Nothing prepared me for the surreal arrival into Mumbai. The streets were full of all kinds of activity at 3:30am: carts being unloaded, construction, workmen in the streets… Dogs, dirt, burning piles of garbage lined the road. On the way into the city, you will eventually pass by the slums. I will never forget the realization that the shadowy figures on the side of the street were actually sleeping bodies, with anywhere from five to fifteen people all lined up next to each other, just their bare feet peeking out from under their sheet, if they even had a sheet. Little feet, big feet, medium feet. My heart sank. What were we getting into? The magnitude of the city’s poverty was a hard thing to comprehend, one of the first of many indelible impressions.

Our hotel was in the Colaba District, an area that is close to some major landmarks and has a number of hotels, restaurants, and therefore tourists, so it always has something going on. We happily discovered the next day that our hotel, the Hotel Diplomat, flanked the back side of the Taj Mahal Palace, so it was an easy landmark.

January is the perfect time to be in Mumbai: the weather is hot but not unbearably so, and it’s before the monsoon season kicks in. January is also considered the high season, so accommodations are a bit harder to find, and you’ll pay more. Our hotel was fine—not what I’d call a looker, but it was a decent deal for $85 or so per night. The staff was nice, our double room was clean enough, the location was ideal, and it was secure—really, all we needed. We were traveling on a budget, and fortunately our rooms or coconut huts in other cities on the rest of the trip were more in the $20 range.

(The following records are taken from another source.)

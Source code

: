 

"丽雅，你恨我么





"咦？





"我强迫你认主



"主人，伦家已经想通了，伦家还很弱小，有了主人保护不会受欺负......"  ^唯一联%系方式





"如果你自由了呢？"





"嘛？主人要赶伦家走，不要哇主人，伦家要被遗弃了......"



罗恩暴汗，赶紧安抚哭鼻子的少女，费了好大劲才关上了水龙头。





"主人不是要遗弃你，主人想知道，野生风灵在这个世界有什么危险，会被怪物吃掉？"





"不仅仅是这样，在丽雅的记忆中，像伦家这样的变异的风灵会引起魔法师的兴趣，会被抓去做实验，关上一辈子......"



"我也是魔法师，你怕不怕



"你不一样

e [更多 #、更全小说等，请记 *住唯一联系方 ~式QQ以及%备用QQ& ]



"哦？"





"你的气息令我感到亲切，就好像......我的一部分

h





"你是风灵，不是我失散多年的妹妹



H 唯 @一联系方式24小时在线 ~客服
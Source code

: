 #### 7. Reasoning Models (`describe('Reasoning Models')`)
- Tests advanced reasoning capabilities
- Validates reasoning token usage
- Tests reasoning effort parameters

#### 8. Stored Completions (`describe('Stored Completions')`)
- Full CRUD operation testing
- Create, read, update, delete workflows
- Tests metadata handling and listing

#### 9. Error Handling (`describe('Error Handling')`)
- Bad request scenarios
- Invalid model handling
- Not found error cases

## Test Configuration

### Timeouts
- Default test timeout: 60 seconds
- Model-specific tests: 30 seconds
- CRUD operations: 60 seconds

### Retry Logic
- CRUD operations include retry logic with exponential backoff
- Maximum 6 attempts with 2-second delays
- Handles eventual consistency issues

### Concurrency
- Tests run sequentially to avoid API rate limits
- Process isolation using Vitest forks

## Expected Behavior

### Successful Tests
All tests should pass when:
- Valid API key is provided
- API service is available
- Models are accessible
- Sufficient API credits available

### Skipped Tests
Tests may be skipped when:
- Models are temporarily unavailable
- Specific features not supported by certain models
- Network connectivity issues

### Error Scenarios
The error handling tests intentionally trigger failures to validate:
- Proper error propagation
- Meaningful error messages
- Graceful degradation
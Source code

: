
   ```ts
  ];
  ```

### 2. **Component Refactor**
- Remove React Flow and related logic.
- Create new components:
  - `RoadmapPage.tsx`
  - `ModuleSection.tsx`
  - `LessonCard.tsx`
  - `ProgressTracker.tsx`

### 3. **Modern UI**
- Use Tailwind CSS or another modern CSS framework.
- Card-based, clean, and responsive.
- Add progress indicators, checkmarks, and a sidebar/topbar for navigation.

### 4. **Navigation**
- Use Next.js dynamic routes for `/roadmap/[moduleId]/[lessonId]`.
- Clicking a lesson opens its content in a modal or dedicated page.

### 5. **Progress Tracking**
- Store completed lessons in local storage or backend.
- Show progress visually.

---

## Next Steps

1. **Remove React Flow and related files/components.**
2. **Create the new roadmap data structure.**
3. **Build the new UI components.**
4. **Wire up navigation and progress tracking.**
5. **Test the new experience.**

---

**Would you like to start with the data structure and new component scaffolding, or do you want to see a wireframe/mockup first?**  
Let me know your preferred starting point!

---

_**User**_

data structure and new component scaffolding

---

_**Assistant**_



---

Mumbai. I fell in love with this city, and my sister did too. The first day was a bit overwhelming, you’re trying to figure out a lot of things. How do the cabs work? (It was never easy: either you decided the price with the driver first, or you made the driver use the meter and then you’d have to decipher the fare chart, or the meter was broken so you’d have to haggle a price.) And how safe is it? People are everywhere. Is someone going to cut my purse strap and run away with my bag like I heard it could happen? (I loathe money belts, but we wore them while we were in Mumbai.) What about the beggars? What’s a dangerous street? What’s a safe street?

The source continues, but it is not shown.